STOLEN MAN ON STOLEN LAND is written in the first person following the young couple with the reader given an insight into life in the USA for people of his culture and not born in Australia it reveals a bounty of discovery about themselves and how they find their new environment. Its both a documentary and a commentary on race relations generated through personal experience. He and his wife came from a poor background, both had good educations which allowed them to work in Australia.

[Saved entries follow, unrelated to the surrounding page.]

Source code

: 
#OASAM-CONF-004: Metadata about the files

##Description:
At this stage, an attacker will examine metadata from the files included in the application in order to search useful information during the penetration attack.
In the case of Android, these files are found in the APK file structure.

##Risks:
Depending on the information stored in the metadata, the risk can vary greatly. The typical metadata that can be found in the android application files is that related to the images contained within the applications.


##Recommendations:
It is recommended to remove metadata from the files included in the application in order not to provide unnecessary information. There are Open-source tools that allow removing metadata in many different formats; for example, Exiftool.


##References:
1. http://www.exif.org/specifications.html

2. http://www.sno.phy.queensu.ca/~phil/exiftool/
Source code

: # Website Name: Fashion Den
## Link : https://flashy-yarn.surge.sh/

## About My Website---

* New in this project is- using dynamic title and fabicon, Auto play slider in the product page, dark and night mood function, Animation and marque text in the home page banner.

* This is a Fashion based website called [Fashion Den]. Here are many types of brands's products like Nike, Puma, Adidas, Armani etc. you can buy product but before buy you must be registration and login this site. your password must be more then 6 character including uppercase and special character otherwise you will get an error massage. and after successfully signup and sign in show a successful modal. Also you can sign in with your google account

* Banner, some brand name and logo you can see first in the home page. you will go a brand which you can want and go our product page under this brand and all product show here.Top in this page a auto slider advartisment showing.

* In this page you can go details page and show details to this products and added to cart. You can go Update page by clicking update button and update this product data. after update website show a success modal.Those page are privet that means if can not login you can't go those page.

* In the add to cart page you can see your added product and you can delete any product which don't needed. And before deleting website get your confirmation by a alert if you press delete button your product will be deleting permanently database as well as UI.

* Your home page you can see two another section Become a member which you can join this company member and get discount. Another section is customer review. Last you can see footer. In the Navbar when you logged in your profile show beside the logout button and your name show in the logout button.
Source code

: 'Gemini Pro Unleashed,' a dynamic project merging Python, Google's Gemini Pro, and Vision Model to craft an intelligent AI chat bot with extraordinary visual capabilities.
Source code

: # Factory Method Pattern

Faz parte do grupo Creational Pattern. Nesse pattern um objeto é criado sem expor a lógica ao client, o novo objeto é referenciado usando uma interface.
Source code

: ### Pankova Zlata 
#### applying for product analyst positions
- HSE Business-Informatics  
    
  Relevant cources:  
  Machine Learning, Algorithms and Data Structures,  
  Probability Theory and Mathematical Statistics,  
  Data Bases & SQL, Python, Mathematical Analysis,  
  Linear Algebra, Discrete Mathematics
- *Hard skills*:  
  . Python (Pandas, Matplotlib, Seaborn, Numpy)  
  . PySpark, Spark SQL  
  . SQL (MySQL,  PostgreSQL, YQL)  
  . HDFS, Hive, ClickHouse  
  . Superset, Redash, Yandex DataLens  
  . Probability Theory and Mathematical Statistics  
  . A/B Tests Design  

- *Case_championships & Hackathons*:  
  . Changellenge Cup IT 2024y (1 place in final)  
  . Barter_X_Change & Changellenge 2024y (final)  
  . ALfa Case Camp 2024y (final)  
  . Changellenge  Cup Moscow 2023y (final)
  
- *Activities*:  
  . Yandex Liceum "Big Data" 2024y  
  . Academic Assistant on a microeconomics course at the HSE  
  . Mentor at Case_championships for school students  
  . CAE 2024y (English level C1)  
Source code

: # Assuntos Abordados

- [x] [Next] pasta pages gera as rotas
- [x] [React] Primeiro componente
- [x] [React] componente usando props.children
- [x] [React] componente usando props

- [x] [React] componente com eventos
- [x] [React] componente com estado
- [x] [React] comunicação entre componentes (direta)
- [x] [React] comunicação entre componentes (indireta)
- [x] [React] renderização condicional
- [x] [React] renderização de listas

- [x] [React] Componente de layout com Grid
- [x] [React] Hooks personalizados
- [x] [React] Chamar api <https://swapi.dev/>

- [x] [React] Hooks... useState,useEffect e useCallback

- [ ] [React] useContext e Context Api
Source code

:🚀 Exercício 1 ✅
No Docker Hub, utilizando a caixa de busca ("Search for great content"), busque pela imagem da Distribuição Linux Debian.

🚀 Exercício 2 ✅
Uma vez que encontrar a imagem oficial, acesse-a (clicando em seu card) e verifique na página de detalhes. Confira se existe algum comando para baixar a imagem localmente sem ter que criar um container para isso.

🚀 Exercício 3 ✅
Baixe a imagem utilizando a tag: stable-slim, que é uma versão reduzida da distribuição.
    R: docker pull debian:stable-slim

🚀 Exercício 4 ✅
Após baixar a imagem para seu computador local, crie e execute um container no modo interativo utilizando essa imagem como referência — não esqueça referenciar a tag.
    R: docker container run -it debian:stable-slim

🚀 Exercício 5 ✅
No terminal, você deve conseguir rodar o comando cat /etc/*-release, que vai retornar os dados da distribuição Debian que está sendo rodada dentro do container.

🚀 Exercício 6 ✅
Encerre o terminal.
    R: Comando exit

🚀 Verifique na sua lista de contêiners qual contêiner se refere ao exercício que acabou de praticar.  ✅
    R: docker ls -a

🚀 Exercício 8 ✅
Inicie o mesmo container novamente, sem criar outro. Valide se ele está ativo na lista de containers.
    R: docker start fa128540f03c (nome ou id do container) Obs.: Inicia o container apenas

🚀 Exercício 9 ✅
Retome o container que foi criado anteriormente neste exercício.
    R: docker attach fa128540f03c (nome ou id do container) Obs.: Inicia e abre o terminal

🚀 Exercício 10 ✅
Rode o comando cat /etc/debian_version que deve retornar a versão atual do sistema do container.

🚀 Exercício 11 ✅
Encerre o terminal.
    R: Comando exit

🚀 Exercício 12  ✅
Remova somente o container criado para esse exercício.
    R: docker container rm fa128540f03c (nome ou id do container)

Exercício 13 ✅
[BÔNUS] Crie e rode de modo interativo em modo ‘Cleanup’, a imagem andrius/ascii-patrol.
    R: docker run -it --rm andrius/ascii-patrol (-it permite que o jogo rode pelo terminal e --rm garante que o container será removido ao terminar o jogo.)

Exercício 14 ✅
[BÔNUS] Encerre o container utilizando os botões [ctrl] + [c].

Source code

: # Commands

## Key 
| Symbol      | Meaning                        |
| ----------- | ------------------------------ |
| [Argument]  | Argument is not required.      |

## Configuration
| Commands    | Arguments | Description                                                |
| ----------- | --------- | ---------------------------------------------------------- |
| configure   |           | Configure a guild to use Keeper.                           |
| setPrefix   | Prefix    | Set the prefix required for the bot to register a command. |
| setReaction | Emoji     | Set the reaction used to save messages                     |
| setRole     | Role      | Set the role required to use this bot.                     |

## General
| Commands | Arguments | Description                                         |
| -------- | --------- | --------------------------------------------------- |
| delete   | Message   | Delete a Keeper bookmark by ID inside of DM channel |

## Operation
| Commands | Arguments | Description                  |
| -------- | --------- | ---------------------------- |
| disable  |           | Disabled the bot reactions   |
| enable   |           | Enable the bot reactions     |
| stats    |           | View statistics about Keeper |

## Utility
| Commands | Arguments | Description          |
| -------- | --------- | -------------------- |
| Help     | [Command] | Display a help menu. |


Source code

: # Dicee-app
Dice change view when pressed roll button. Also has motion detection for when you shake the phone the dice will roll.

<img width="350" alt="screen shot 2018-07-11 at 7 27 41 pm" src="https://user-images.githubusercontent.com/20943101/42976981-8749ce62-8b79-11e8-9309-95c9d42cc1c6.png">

The first section of the book describes the reaction of friends and neighbours to the couple’s decision to emigrate based on the popular online image presented in movies, songs and popular heresay. On arriving in Sydney they wondered how different it is to pronounce Aussie slang, in names, places generated by the Australian penchant for abbreviation. Even though the English language is shared by both countries, its interesting to note how different meanings are given to certain words. The book’s cover gives an impression that the thrust of its contents would be about First Nation Peoples but its more to do with comparisons that are made between the dark-skinned people in both countries. The author was surprised to learn that blonde hair in aboriginal people was evidenced before colonisation.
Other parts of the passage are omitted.